╭──

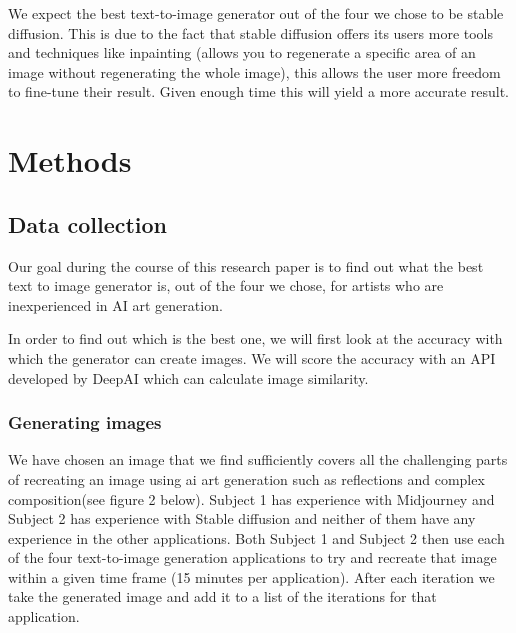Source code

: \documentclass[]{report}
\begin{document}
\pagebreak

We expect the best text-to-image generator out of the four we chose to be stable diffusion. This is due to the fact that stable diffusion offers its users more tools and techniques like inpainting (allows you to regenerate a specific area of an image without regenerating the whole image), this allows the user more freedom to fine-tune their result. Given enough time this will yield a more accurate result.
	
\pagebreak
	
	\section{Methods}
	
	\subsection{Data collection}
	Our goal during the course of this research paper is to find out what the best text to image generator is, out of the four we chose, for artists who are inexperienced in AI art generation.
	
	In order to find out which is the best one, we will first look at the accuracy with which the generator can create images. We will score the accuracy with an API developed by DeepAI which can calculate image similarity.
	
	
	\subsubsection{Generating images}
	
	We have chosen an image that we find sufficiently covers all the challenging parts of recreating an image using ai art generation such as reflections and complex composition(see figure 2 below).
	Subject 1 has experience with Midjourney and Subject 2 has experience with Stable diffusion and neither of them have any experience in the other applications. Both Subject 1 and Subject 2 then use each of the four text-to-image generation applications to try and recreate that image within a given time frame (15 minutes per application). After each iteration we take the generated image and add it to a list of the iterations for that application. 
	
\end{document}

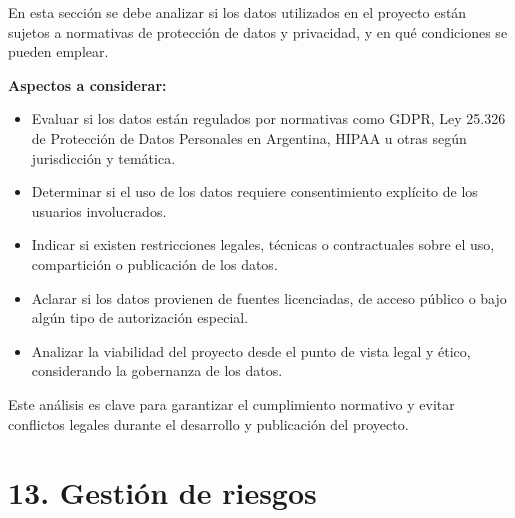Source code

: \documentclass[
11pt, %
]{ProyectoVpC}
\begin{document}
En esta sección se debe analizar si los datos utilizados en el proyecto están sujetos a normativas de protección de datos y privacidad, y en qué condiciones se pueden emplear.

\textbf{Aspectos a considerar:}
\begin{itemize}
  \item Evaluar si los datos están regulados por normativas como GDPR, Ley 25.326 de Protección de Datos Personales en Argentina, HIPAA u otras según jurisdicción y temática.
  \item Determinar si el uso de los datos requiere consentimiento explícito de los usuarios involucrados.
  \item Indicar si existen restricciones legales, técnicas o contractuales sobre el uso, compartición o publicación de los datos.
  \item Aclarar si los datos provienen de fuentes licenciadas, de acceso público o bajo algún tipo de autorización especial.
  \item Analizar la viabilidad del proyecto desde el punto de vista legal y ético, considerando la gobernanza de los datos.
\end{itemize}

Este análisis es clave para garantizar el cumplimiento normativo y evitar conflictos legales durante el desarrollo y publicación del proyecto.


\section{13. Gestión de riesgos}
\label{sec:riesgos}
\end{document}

╰──

The answer must consist of each line in the entries above that includes "documentclass".

: \documentclass[]{report}
: \documentclass[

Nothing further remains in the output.